◆ Your goal ◆
Please state the number of lines in the entries below where the word "file" appears. Include nothing else.

◆ Saved data entries ◆
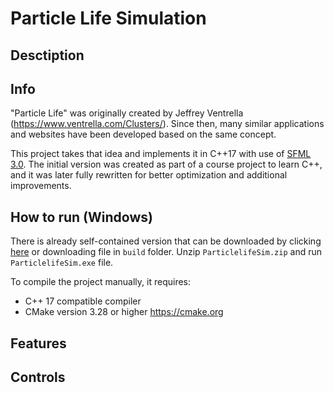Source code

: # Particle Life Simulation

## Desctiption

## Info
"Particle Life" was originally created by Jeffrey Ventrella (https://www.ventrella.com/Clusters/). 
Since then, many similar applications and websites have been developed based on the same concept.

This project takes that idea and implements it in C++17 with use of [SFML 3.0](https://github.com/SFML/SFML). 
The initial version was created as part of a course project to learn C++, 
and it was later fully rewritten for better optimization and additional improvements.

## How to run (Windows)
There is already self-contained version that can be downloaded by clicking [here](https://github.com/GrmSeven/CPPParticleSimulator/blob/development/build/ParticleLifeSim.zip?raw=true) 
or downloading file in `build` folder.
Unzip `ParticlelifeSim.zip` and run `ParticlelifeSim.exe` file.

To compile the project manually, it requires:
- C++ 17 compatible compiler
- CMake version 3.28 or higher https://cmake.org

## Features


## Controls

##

* * *

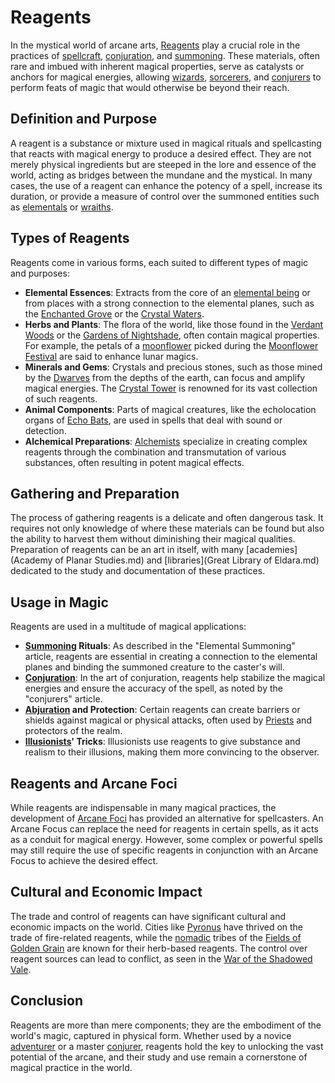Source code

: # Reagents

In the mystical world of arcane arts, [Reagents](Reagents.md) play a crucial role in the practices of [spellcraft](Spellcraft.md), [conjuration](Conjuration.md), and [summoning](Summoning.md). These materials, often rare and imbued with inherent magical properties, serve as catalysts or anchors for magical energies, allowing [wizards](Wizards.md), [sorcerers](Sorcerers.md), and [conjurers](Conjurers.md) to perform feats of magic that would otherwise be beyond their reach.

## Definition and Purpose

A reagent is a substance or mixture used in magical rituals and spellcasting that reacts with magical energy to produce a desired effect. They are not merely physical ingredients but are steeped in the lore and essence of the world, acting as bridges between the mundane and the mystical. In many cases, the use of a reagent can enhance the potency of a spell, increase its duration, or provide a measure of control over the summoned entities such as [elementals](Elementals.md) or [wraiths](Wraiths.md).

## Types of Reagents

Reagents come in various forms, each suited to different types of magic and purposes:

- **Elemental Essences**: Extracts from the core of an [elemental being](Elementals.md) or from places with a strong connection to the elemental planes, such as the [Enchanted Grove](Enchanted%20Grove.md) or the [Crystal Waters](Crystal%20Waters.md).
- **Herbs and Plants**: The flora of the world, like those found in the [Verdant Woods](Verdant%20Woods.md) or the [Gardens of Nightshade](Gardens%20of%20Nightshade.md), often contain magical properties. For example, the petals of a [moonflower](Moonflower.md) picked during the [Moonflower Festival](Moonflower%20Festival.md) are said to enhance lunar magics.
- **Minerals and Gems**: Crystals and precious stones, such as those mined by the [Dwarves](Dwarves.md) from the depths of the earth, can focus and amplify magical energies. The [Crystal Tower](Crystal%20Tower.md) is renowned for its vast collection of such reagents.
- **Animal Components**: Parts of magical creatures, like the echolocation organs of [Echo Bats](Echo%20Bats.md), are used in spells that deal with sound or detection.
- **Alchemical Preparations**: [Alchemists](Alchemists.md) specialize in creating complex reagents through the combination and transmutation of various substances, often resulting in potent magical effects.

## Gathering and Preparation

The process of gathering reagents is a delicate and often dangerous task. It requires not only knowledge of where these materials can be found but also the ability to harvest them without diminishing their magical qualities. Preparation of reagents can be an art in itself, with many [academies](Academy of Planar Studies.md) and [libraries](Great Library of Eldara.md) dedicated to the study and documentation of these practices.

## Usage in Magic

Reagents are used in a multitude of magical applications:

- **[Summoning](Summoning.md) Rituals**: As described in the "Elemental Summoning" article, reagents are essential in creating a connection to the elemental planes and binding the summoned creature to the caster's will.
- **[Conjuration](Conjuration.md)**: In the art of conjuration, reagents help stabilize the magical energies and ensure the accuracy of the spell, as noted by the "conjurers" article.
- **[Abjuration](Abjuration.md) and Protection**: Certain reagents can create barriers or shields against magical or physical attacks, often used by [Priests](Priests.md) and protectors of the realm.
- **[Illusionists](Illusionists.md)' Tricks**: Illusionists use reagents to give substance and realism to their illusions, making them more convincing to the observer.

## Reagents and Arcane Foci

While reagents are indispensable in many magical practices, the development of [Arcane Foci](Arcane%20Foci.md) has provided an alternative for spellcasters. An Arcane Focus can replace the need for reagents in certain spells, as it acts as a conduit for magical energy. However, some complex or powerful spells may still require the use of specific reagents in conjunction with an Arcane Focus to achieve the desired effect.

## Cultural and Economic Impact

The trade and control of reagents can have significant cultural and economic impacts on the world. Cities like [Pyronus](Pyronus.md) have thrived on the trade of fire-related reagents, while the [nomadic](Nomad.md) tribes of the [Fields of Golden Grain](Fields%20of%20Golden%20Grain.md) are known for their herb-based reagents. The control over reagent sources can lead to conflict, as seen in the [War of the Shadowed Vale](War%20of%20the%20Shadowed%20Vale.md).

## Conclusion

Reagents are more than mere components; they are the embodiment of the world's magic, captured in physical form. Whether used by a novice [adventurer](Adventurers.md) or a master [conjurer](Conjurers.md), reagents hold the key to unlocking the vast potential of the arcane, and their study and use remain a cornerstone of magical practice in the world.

◆ Answer box ◆
2